How can I concatenate twice with the C preprocessor and expand a macro as in "arg ## _ ## MACRO"?
Asked Answered
V

3

183

I am trying to write a program where the names of some functions are dependent on the value of a certain macro variable with a macro like this:

#define VARIABLE 3
#define NAME(fun) fun ## _ ## VARIABLE

int NAME(some_function)(int a);

Unfortunately, the macro NAME() turns that into

int some_function_VARIABLE(int a);

rather than

int some_function_3(int a);

so this is clearly the wrong way to go about it. Fortunately, the number of different possible values for VARIABLE is small, so I can simply do an #if VARIABLE == n and list all the cases separately, but is there is a clever way to do it?
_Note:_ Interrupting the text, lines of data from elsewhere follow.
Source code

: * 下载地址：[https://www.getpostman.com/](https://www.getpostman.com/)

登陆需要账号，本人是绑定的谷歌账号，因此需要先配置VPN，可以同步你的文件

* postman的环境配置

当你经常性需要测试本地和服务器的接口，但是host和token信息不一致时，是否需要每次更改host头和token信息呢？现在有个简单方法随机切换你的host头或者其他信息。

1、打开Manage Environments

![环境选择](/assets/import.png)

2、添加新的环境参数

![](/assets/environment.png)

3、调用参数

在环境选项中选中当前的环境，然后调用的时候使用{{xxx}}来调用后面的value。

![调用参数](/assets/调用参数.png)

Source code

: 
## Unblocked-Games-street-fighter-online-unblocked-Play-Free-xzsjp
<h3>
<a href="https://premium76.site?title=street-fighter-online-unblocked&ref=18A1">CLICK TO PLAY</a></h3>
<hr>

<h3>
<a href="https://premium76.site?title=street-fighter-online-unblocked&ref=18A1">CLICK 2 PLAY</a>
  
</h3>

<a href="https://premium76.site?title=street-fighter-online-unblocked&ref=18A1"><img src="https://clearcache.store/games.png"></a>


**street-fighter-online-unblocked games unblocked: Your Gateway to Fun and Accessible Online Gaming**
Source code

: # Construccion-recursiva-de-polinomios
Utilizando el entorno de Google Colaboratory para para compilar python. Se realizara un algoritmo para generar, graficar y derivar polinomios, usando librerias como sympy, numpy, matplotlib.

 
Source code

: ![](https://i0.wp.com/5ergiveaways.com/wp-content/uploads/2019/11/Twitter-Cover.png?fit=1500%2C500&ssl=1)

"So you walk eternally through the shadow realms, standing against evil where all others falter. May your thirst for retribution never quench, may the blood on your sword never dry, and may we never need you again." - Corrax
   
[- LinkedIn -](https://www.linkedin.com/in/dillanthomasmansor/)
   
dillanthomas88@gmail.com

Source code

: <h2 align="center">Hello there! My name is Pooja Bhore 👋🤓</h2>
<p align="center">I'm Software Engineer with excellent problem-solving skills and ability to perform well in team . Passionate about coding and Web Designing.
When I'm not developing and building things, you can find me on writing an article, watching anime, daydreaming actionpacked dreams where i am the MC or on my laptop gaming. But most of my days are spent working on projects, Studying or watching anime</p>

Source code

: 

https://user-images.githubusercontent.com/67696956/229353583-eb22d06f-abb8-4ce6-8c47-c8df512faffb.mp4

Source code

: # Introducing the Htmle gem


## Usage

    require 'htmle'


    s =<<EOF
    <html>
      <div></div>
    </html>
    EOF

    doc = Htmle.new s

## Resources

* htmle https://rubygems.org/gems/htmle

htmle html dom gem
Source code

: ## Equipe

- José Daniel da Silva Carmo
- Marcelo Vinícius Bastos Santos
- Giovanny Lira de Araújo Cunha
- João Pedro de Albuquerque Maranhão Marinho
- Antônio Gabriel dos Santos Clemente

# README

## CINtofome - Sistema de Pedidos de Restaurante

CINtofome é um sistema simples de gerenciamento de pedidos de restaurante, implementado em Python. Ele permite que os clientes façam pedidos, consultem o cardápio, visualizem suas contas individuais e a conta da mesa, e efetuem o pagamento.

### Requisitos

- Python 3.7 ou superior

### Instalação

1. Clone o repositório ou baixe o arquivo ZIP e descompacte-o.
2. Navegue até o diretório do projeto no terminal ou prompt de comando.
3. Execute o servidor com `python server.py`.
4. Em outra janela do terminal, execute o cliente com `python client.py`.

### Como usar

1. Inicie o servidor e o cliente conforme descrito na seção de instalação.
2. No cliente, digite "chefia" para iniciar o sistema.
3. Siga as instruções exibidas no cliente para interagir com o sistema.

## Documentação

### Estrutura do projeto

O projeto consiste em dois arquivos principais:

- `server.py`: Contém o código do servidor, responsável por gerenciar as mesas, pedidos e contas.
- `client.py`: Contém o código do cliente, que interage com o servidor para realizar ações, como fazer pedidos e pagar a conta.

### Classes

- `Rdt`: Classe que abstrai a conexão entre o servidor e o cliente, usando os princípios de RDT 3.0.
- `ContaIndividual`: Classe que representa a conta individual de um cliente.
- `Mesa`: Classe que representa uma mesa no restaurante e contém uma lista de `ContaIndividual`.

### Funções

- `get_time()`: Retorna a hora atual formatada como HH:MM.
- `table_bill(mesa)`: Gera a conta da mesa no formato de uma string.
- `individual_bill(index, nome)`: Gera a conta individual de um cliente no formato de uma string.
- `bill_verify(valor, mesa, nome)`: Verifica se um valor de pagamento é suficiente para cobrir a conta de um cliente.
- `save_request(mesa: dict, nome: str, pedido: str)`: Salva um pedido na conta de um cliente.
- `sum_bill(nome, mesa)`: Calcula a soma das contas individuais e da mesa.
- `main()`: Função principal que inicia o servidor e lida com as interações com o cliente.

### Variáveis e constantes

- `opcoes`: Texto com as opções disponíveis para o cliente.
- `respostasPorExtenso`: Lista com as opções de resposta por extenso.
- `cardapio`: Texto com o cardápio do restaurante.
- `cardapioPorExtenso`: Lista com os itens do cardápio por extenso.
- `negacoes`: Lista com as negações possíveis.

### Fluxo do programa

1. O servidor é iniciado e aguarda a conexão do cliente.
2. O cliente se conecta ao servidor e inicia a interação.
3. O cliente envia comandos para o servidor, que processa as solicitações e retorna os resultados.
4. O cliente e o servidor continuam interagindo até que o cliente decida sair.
Venture answered 29/9, 2009 at 0:3 Comment(5)
Are you sure you don't want to use function pointers instead?Georgena
@Jurily - Function pointers work at runtime, preprocessor works at (before) compile time. There is a difference, even if both can be used for the same task.Executory
The point is that what it is used in is a fast computational geometry library.. which is hardwired for a certain dimension. However, sometimes someone would want to be able to use it with a few different dimensions (say, 2 and 3) and so one would need an easy way to generate code with dimension-dependent function and type names. Also, the code is written in ANSI C so the funky C++ stuff with templates and specialization is not applicable here.Venture
Voting to reopen because this question is specific about recursive macro expansion and https://mcmap.net/q/24832/-what-are-the-applications-of-the-preprocessor-operator-and-gotchas-to-consider is a generic "what it is good for". The title of this question should be made more precise.Matter
I wish this example had been minimized: the same happens on #define A 0 \n #define M a ## A: having two ## is not the key.Matter
C
257

Standard C Preprocessor

$ cat xx.c
#define VARIABLE 3
#define PASTER(x,y) x ## _ ## y
#define EVALUATOR(x,y)  PASTER(x,y)
#define NAME(fun) EVALUATOR(fun, VARIABLE)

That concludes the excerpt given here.